# Helping To Stop Asian Carp



## Intimidator (Nov 25, 2008)

Due to the identification of the Asian Carp in our local river systems....We have received the OK, from reliable Sources at the ODNR, asking us to spread the word to all MINNOW or BAITFISH fishermen that when they are finished...ALL UNUSED MINNOWS or BAITFISH SHOULD BE DUMPED ON THE GROUND AND NOT BE PUT BACK INTO ANY RESERVOIR, LAKE, RIVER, OR STREAM!

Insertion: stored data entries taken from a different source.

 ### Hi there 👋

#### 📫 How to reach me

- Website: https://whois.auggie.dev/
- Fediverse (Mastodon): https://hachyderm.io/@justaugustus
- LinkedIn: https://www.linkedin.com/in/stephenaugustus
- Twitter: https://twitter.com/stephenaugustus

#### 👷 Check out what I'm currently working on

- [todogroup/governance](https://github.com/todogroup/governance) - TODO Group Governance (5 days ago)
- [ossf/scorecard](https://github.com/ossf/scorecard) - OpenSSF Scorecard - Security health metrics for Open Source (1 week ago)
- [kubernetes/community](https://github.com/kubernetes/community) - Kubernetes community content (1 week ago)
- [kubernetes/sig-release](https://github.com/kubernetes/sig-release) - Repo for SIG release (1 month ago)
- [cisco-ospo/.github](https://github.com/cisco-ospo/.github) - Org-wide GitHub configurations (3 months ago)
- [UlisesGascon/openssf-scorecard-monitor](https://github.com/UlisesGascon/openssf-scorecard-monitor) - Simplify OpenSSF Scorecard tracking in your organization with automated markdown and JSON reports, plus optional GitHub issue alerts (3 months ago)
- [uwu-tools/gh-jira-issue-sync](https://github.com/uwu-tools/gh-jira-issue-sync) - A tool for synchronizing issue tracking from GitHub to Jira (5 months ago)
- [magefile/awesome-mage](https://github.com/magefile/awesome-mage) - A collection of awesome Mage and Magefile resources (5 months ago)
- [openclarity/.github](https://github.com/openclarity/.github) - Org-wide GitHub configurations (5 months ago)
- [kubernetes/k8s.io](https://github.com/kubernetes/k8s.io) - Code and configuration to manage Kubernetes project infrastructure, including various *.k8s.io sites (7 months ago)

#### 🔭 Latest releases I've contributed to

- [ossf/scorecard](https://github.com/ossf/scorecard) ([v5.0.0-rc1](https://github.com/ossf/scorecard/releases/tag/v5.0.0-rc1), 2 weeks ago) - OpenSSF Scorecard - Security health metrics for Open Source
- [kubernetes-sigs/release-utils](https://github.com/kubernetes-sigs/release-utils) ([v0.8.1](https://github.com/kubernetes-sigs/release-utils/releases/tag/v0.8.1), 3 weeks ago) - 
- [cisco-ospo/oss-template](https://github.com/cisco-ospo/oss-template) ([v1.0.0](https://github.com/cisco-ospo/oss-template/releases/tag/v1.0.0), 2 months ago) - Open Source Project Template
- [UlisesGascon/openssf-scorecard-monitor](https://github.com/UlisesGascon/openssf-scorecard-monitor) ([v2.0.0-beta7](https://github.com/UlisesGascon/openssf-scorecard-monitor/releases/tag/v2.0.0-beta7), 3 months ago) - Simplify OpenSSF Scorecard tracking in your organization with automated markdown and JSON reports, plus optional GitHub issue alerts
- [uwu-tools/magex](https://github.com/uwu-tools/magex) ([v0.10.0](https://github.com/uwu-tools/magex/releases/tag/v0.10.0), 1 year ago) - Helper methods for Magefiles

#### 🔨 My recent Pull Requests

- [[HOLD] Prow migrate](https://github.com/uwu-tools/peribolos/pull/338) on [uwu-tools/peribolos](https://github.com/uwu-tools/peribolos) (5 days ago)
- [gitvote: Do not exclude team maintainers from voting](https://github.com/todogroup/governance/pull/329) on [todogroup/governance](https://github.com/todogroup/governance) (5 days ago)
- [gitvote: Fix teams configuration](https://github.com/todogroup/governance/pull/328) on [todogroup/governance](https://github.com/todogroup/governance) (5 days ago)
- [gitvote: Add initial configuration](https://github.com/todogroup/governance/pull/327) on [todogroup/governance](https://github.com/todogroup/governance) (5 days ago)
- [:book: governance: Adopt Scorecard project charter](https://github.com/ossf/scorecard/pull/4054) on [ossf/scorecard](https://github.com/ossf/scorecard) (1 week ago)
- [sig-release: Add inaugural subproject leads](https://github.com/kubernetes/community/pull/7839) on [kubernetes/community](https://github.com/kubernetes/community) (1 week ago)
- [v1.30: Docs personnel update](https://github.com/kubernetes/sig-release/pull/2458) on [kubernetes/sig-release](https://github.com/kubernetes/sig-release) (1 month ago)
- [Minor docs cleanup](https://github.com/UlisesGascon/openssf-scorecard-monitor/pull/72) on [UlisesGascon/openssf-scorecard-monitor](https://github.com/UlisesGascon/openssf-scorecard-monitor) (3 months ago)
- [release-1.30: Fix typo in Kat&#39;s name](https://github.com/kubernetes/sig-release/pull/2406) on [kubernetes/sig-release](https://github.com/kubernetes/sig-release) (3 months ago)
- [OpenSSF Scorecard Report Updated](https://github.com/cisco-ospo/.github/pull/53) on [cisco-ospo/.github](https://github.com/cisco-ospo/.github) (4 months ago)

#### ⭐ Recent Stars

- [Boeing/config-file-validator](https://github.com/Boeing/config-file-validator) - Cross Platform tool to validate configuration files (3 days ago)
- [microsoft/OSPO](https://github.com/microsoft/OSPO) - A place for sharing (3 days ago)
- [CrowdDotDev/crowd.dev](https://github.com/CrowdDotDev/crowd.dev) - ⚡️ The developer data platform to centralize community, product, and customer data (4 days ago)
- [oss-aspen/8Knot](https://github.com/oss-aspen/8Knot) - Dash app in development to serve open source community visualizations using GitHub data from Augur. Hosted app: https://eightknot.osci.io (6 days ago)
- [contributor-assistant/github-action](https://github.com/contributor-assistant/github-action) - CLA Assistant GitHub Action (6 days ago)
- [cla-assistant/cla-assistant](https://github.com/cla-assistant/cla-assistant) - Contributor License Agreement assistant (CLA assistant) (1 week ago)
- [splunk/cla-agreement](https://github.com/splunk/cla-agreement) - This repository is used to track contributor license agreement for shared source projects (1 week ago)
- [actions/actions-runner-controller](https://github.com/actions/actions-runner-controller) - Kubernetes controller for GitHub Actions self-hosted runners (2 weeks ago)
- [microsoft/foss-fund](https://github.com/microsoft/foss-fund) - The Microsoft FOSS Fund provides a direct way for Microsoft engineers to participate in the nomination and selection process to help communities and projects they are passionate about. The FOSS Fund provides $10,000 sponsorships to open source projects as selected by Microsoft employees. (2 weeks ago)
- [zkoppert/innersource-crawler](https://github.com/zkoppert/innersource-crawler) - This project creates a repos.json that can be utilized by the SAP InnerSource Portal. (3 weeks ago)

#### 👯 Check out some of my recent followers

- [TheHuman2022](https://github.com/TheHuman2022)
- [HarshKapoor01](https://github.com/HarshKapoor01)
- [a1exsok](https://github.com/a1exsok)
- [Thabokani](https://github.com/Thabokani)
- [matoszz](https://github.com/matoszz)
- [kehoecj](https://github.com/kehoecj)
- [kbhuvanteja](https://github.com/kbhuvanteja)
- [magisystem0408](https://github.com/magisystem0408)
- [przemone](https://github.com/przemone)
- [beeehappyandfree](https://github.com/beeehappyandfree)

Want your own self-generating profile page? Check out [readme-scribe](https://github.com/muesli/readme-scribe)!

Asian carp fry now can be caught along with other bait in areas of the OHIO River and up into river feeders...for the untrained eye, the Asian fry can look similar to regular fatheads, bluntnose, etc...as a precaution, Please do not take chances, just dump the bait and leave them to die, or for birds or other animals to eat....if you do see anything suspicious, save the bait, and notify the ODNR, local Warden, or Park Management!
Thanks for the help and spread the word!


----------



## Fish G3 (Jul 16, 2008)

Thanks for spreading the word....We'll soon be in for a treat unless we take these precautions. Once they spread we have no hope.


----------



## barmstro (Sep 1, 2013)

Good to know


----------



## REEL GRIP (Jan 11, 2013)

Scary thought!!!!


----------